The prevalence of HFI is approximately 1:23,000 in Britain, and 1:20,000 in Switzerland [7], 1:26,100 in Germany [8], 1:31,000 in Poland [9], 1:34,483 in Northwest Russia and so on [10]. In general, the prevalence of HFI in European populations is approximately 1:31,000 to 1:18,000 [11]. The HFI prevalence in the Chinese population remains unknown [11, 12].

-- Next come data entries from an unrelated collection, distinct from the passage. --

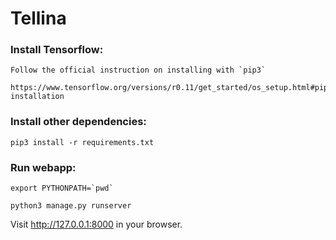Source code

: # Tellina

### Install Tensorflow:
```
Follow the official instruction on installing with `pip3`

https://www.tensorflow.org/versions/r0.11/get_started/os_setup.html#pip-installation
```

### Install other dependencies:

```
pip3 install -r requirements.txt
```

### Run webapp:

```
export PYTHONPATH=`pwd`

python3 manage.py runserver
```
Visit http://127.0.0.1:8000 in your browser.
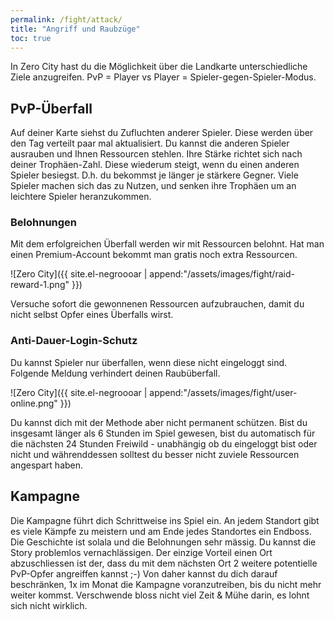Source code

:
 ```yaml
---
permalink: /fight/attack/
title: "Angriff und Raubzüge"
toc: true
---
```


In Zero City hast du die Möglichkeit über die Landkarte unterschiedliche Ziele anzugreifen.
PvP = Player vs Player = Spieler-gegen-Spieler-Modus.


## PvP-Überfall

Auf deiner Karte siehst du Zufluchten anderer Spieler. Diese werden über den Tag verteilt paar mal aktualisiert. Du kannst die anderen Spieler ausrauben und Ihnen Ressourcen stehlen. Ihre Stärke richtet sich nach deiner Trophäen-Zahl. Diese wiederum steigt, wenn du einen anderen Spieler besiegst. D.h. du bekommst je länger je stärkere Gegner. Viele Spieler machen sich das zu Nutzen, und senken ihre Trophäen um an leichtere Spieler heranzukommen.


### Belohnungen

Mit dem erfolgreichen Überfall werden wir mit Ressourcen belohnt. Hat man einen Premium-Account bekommt man gratis noch extra Ressourcen.

![Zero City]({{ site.el-negroooar | append:"/assets/images/fight/raid-reward-1.png" }})

Versuche sofort die gewonnenen Ressourcen aufzubrauchen, damit du nicht selbst Opfer eines Überfalls wirst.


### Anti-Dauer-Login-Schutz

Du kannst Spieler nur überfallen, wenn diese nicht eingeloggt sind. Folgende Meldung verhindert deinen Raubüberfall.

![Zero City]({{ site.el-negroooar | append:"/assets/images/fight/user-online.png" }})

Du kannst dich mit der Methode aber nicht permanent schützen. Bist du insgesamt länger als 6 Stunden im Spiel gewesen, bist du automatisch für die nächsten 24 Stunden Freiwild - unabhängig ob du eingeloggt bist oder nicht und währenddessen solltest du besser nicht zuviele Ressourcen angespart haben.


## Kampagne

Die Kampagne führt dich Schrittweise ins Spiel ein. An jedem Standort gibt es viele Kämpfe zu meistern und am Ende jedes Standortes ein Endboss.
Die Geschichte ist solala und die Belohnungen sehr mässig. Du kannst die Story problemlos vernachlässigen. Der einzige Vorteil einen Ort abzuschliessen ist der, dass du mit dem nächsten Ort 2 weitere potentielle PvP-Opfer angreiffen kannst ;-)
Von daher kannst du dich darauf beschränken, 1x im Monat die Kampagne voranzutreiben, bis du nicht mehr weiter kommst. Verschwende bloss nicht viel Zeit & Mühe darin, es lohnt sich nicht wirklich.
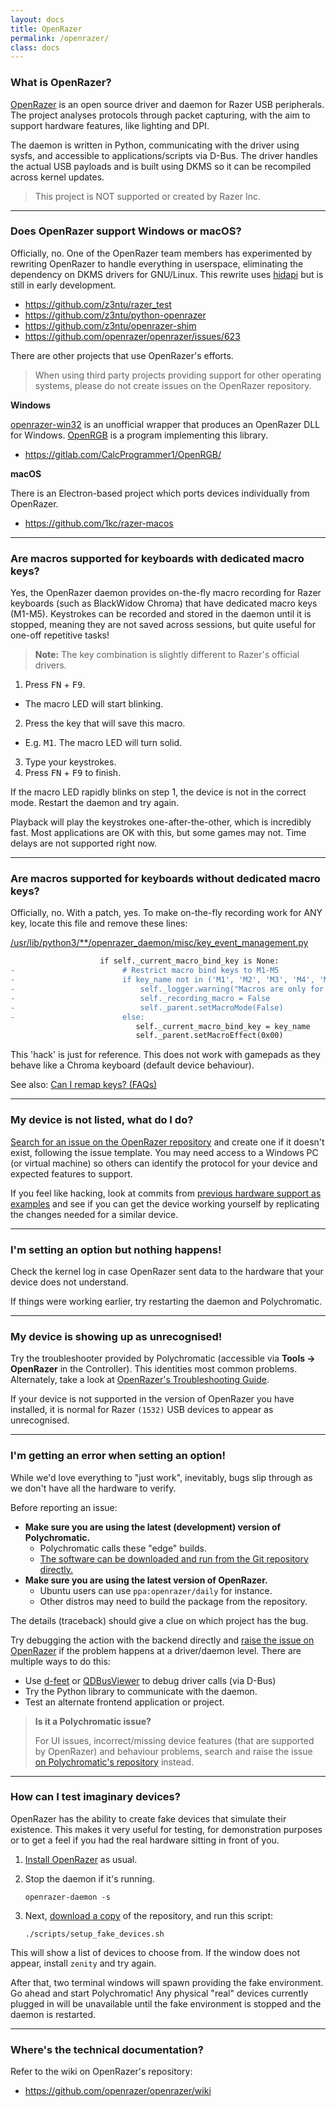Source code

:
 ```yaml
---
layout: docs
title: OpenRazer
permalink: /openrazer/
class: docs
---
```


### What is OpenRazer?

[OpenRazer] is an open source driver and daemon for Razer USB peripherals.
The project analyses protocols through packet capturing, with the aim to
support hardware features, like lighting and DPI.

The daemon is written in Python, communicating with the driver using sysfs,
and accessible to applications/scripts via D-Bus. The driver handles the
actual USB payloads and is built using DKMS so it can be recompiled across
kernel updates.

> This project is NOT supported or created by Razer Inc.

[OpenRazer]: https://openrazer.github.io

---

### Does OpenRazer support Windows or macOS?

Officially, no. One of the OpenRazer team members has experimented by
rewriting OpenRazer to handle everything in userspace, eliminating
the dependency on DKMS drivers for GNU/Linux. This rewrite uses [hidapi](https://github.com/signal11/hidapi)
but is still in early development.

* <https://github.com/z3ntu/razer_test>
* <https://github.com/z3ntu/python-openrazer>
* <https://github.com/z3ntu/openrazer-shim>
* <https://github.com/openrazer/openrazer/issues/623>

There are other projects that use OpenRazer's efforts.

> When using third party projects providing support for other operating systems,
> please do not create issues on the OpenRazer repository.

**Windows**

[openrazer-win32](https://github.com/CalcProgrammer1/openrazer-win32)
is an unofficial wrapper that produces an OpenRazer DLL for Windows. [OpenRGB](https://openrgb.org/)
is a program implementing this library.

* <https://gitlab.com/CalcProgrammer1/OpenRGB/>

**macOS**

There is an Electron-based project which ports devices individually from OpenRazer.

* <https://github.com/1kc/razer-macos>

---

### Are macros supported for keyboards **with** dedicated macro keys?

Yes, the OpenRazer daemon provides on-the-fly macro recording for Razer
keyboards (such as BlackWidow Chroma) that have dedicated macro keys (M1-M5).
Keystrokes can be recorded and stored in the daemon until it is stopped,
meaning they are not saved across sessions, but quite useful for one-off repetitive tasks!

> **Note:** The key combination is slightly different to Razer's official drivers.

1. Press <kbd>FN</kbd> + <kbd>F9</kbd>.
  * The macro LED will start blinking.
2. Press the key that will save this macro.
  * E.g. <kbd>M1</kbd>. The macro LED will turn solid.
3. Type your keystrokes.
4. Press <kbd>FN</kbd> + <kbd>F9</kbd> to finish.

If the macro LED rapidly blinks on step 1, the device is not in the correct mode.
Restart the daemon and try again.

Playback will play the keystrokes one-after-the-other, which is incredibly fast.
Most applications are OK with this, but some games may not. Time delays are not supported right now.

---

### Are macros supported for keyboards **without** dedicated macro keys?

Officially, no. With a patch, yes. To make on-the-fly recording work for ANY key,
locate this file and remove these lines:

[/usr/lib/python3/**/openrazer_daemon/misc/key_event_management.py](https://github.com/openrazer/openrazer/blob/bd71e769d9239fc4ffac69c04cf3cc88b12d7bda/daemon/openrazer_daemon/misc/key_event_management.py#L488-L495)

```diff
                    if self._current_macro_bind_key is None:
-                        # Restrict macro bind keys to M1-M5
-                        if key_name not in ('M1', 'M2', 'M3', 'M4', 'M5'):
-                            self._logger.warning("Macros are only for M1-M5 for now.")
-                            self._recording_macro = False
-                            self._parent.setMacroMode(False)
-                        else:
                            self._current_macro_bind_key = key_name
                            self._parent.setMacroEffect(0x00)
```

This 'hack' is just for reference. This does not
work with gamepads as they behave like a Chroma keyboard (default device behaviour).

See also: [Can I remap keys? (FAQs)](/faqs/#can-i-remap-keys)

---

### My device is not listed, what do I do?

[Search for an issue on the OpenRazer repository](https://github.com/openrazer/openrazer/issues)
and create one if it doesn't exist, following the issue template. You may need access to
a Windows PC (or virtual machine) so others can identify the protocol for your
device and expected features to support.

If you feel like hacking, look at commits from
[previous hardware support as examples](https://github.com/openrazer/openrazer/search?q=Add+support+for&type=commits)
and see if you can get the device working yourself by replicating the changes needed for a similar device.

---

### I'm setting an option but nothing happens!

Check the kernel log in case OpenRazer sent data to the hardware that your
device does not understand.

If things were working earlier, try restarting the daemon and Polychromatic.

---

### My device is showing up as unrecognised!

Try the troubleshooter provided by Polychromatic (accessible via **Tools → OpenRazer** in the Controller).
This identities most common problems. Alternately, take a look at [OpenRazer's
Troubleshooting Guide](https://github.com/openrazer/openrazer/wiki/Troubleshooting).

If your device is not supported in the version of OpenRazer you have installed,
it is normal for Razer `(1532)` USB devices to appear as unrecognised.

---

### I'm getting an error when setting an option!

While we'd love everything to "just work", inevitably, bugs slip through as
we don't have all the hardware to verify.

Before reporting an issue:

* **Make sure you are using the latest (development) version of Polychromatic.**
    * Polychromatic calls these "edge" builds.
    * [The software can be downloaded and run from the Git repository directly.](https://polychromatic.app/download/manual/)
* **Make sure you are using the latest version of OpenRazer.**
    * Ubuntu users can use `ppa:openrazer/daily` for instance.
    * Other distros may need to build the package from the repository.

The details (traceback) should give a clue on which project has the bug.

Try debugging the action with the backend directly and
[raise the issue on OpenRazer](https://github.com/openrazer/openrazer/issues)
if the problem happens at a driver/daemon level.
There are multiple ways to do this:

* Use [d-feet] or [QDBusViewer] to debug driver calls (via D-Bus)
* Try the Python library to communicate with the daemon.
* Test an alternate frontend application or project.

> **Is it a Polychromatic issue?**
>
> For UI issues, incorrect/missing device features (that are supported by OpenRazer)
> and behaviour problems, search and raise the issue
> [on Polychromatic's repository](https://github.com/polychromatic/polychromatic/issues?q=is%3Aissue)
> instead.

---

### How can I test imaginary devices?

OpenRazer has the ability to create fake devices that simulate their existence.
This makes it very useful for testing, for demonstration purposes or to get a
feel if you had the real hardware sitting in front of you.

1. [Install OpenRazer](https://openrazer.github.io/#download) as usual.

1. Stop the daemon if it's running.

       openrazer-daemon -s

1. Next, [download a copy](https://github.com/openrazer/openrazer/archive/refs/heads/master.zip)
of the repository, and run this script:

       ./scripts/setup_fake_devices.sh

This will show a list of devices to choose from.
If the window does not appear, install `zenity` and try again.

After that, two terminal
windows will spawn providing the fake environment. Go ahead and start Polychromatic!
Any physical "real" devices currently plugged in will be unavailable
until the fake environment is stopped and the daemon is restarted.


[OpenRazer]: https://openrazer.github.io
[d-feet]: https://wiki.gnome.org/Apps/DFeet
[QDBusViewer]: https://doc.qt.io/qt-5/qdbusviewer.html

---

### Where's the technical documentation?

Refer to the wiki on OpenRazer's repository:

* <https://github.com/openrazer/openrazer/wiki>
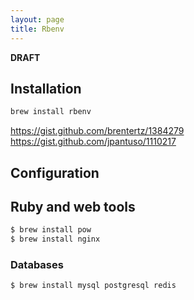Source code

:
 ```yaml
---
layout: page
title: Rbenv
---
```


**DRAFT**

## Installation

```bash
brew install rbenv
```
https://gist.github.com/brentertz/1384279
https://gist.github.com/jpantuso/1110217

## Configuration



## Ruby and web tools

```bash
$ brew install pow
$ brew install nginx
```

### Databases

```bash
$ brew install mysql postgresql redis
```
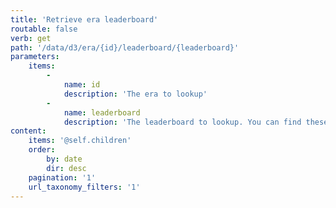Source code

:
```yaml
---
title: 'Retrieve era leaderboard'
routable: false
verb: get
path: '/data/d3/era/{id}/leaderboard/{leaderboard}'
parameters:
    items:
        -
            name: id
            description: 'The era to lookup'
        -
            name: leaderboard
            description: 'The leaderboard to lookup. You can find these strings in the [Era API call](#retrieve-era)'
content:
    items: '@self.children'
    order:
        by: date
        dir: desc
    pagination: '1'
    url_taxonomy_filters: '1'
---
```


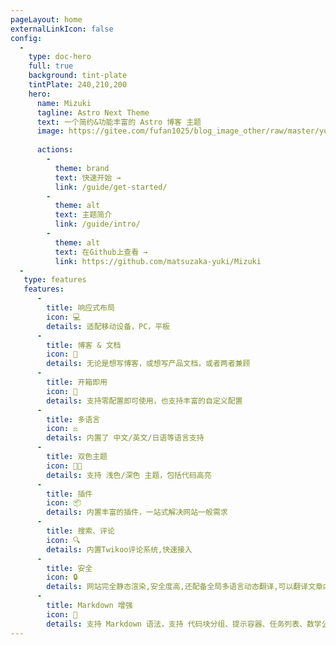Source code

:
 ```yaml
---
pageLayout: home
externalLinkIcon: false
config:
  -
    type: doc-hero
    full: true
    background: tint-plate
    tintPlate: 240,210,200
    hero:
      name: Mizuki
      tagline: Astro Next Theme
      text: 一个简约&功能丰富的 Astro 博客 主题
      image: https://gitee.com/fufan1025/blog_image_other/raw/master/youxi.webp
    
      actions:
        -
          theme: brand
          text: 快速开始 →
          link: /guide/get-started/
        -
          theme: alt
          text: 主题简介
          link: /guide/intro/
        -
          theme: alt
          text: 在Github上查看 →
          link: https://github.com/matsuzaka-yuki/Mizuki
  - 
   type: features
   features:
      -
        title: 响应式布局
        icon: 💻
        details: 适配移动设备，PC，平板
      -
        title: 博客 & 文档
        icon: 📖
        details: 无论是想写博客，或想写产品文档，或者两者兼顾
      -
        title: 开箱即用
        icon: 🚀
        details: 支持零配置即可使用，也支持丰富的自定义配置
      -
        title: 多语言
        icon: ⚖
        details: 内置了 中文/英文/日语等语言支持
      -
        title: 双色主题
        icon: 👨‍💻
        details: 支持 浅色/深色 主题，包括代码高亮
      -
        title: 插件
        icon: 📦
        details: 内置丰富的插件，一站式解决网站一般需求
      -
        title: 搜索、评论
        icon: 🔍
        details: 内置Twikoo评论系统,快速接入
      -
        title: 安全
        icon: 🔒
        details: 网站完全静态渲染,安全度高,还配备全局多语言动态翻译,可以翻译文章内容
      -
        title: Markdown 增强
        icon: 📝
        details: 支持 Markdown 语法，支持 代码块分组、提示容器、任务列表、数学公式、代码演示等        
---
```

To date, the relationship between genotype and phenotype in HFI patients is unknown. Davit-Spraul et al. studied 162 patients from 92 families with HFI and found 16 mutations in the ALDOB gene. They collected the clinical symptoms of 10 probands, performed conventional tests (fructose load, hepatic aldolase B activity detection), identified variant sites, and recorded patients’ age, family history and so on. There was no significant genotype/phenotype correlation in the 10 families [13]. Mehmet Gunduz et al. retrospectively analyzed a cohort of 26 HFI patients [6]. They recorded the patients’ age, clinical symptoms, metabolic crisis history and variant sites. They also found no clear correlation between genotype and phenotype. Previous studies generally reported that no genotype–phenotype correlations were evident for HFI and that clinical severity and the extent of organ damage appeared to depend on an individual's nutritional environment [14]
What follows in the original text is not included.